Ped Mall -Scene 1 Sun, Jun 4, 2017 8:00 PM
Series Info
Series:Rooftop
Film Info
Rating:R
Runtime:135 mins
Director:David Lynch
Year Released:1992
Production Country:USA
France

Description

The 2017 Rooftop Series presented by Rohrbach Associates PC Architects
Tickets include a beer from co-sponsor Big Grove Brewery

Tickets on sale for Members: Fri, May 19, 10am / Public: Fri, May 26, 10am

Thirteen Sundays (and one Wednesday!), summer through fall, featuring well-loved classics, beneath the stars and above the streets of Iowa City. You never know what we’ll add to each screening to butter up your Rooftop experience. Join us for these very fun, special shows, and buy tickets early as seating is limited, and Rooftop shows do sell out!

Doors open with seating and pre-show fun at 8pm. Screening at dusk. In the case of inclement weather, the screening will occur indoors.

TWIN PEAKS: FIREWALK WITH ME

David Lynch's Twin Peaks is back on television. Celebrate with a trip back to the beginning with the 25th anniversary of the cinematic prequel to the cult classic TV show.

"In its own singular, deeply strange way, Fire Walk With Me is David Lynch's masterpiece." -Village Voice

"At its best, it's a dream within a dream, a nightmare in endlessly reflecting pop mirrors, a screen full of TV-movie sex and horror kitsch blowing up right in our faces." -Los Angeles Times

The prequel to Lynch's cult television series "Twin Peaks" follows the hellish final days in the life of Laura Palmer, a lurid nightmare descent into the damaged psyche of a little girl lost.

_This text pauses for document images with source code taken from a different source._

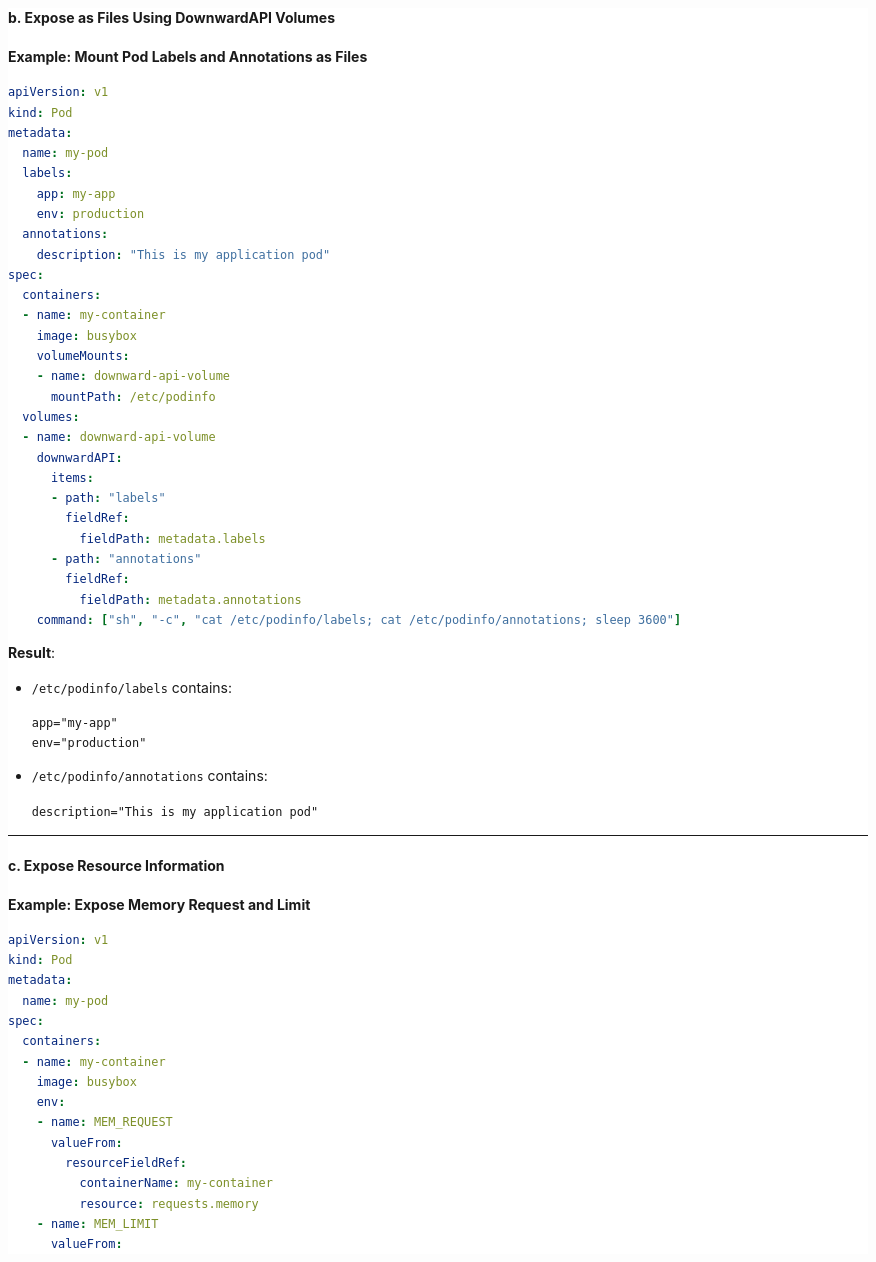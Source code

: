 #### **b. Expose as Files Using DownwardAPI Volumes**

**Example: Mount Pod Labels and Annotations as Files**
```yaml
apiVersion: v1
kind: Pod
metadata:
  name: my-pod
  labels:
    app: my-app
    env: production
  annotations:
    description: "This is my application pod"
spec:
  containers:
  - name: my-container
    image: busybox
    volumeMounts:
    - name: downward-api-volume
      mountPath: /etc/podinfo
  volumes:
  - name: downward-api-volume
    downwardAPI:
      items:
      - path: "labels"
        fieldRef:
          fieldPath: metadata.labels
      - path: "annotations"
        fieldRef:
          fieldPath: metadata.annotations
    command: ["sh", "-c", "cat /etc/podinfo/labels; cat /etc/podinfo/annotations; sleep 3600"]
```

**Result**:
- `/etc/podinfo/labels` contains:
  ```
  app="my-app"
  env="production"
  ```
- `/etc/podinfo/annotations` contains:
  ```
  description="This is my application pod"
  ```

---

#### **c. Expose Resource Information**

**Example: Expose Memory Request and Limit**
```yaml
apiVersion: v1
kind: Pod
metadata:
  name: my-pod
spec:
  containers:
  - name: my-container
    image: busybox
    env:
    - name: MEM_REQUEST
      valueFrom:
        resourceFieldRef:
          containerName: my-container
          resource: requests.memory
    - name: MEM_LIMIT
      valueFrom:
```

David Lynchs harrowing attempt to close the book on both his signature series and arguably his most memorable and tragic character. A prequel to the television phenomenon surrounding the mysterious death of a 17-year-old homecoming queen, TWIN PEAKS: FIRE WALK WITH ME plunges into the show's dark heart and defining trauma, chronicling the final week in the brief life of Laura Palmer (Sheryl Lee)—a film predestined to end with the death of its protagonist. For Lynch, the entire Twin Peaks project was a laboratory where he worked out some ideas that would define his later films.

In FIRE WALK WITH ME, the filmmaker experimented with narrative strictures and structures, and moved toward more direct expressions of emotion, as if the time he spent in the Twin Peaks cosmos allowed him to reduce the film counterpart to its essentials: pain and sorrow, hypnotically and heartbreakingly rendered.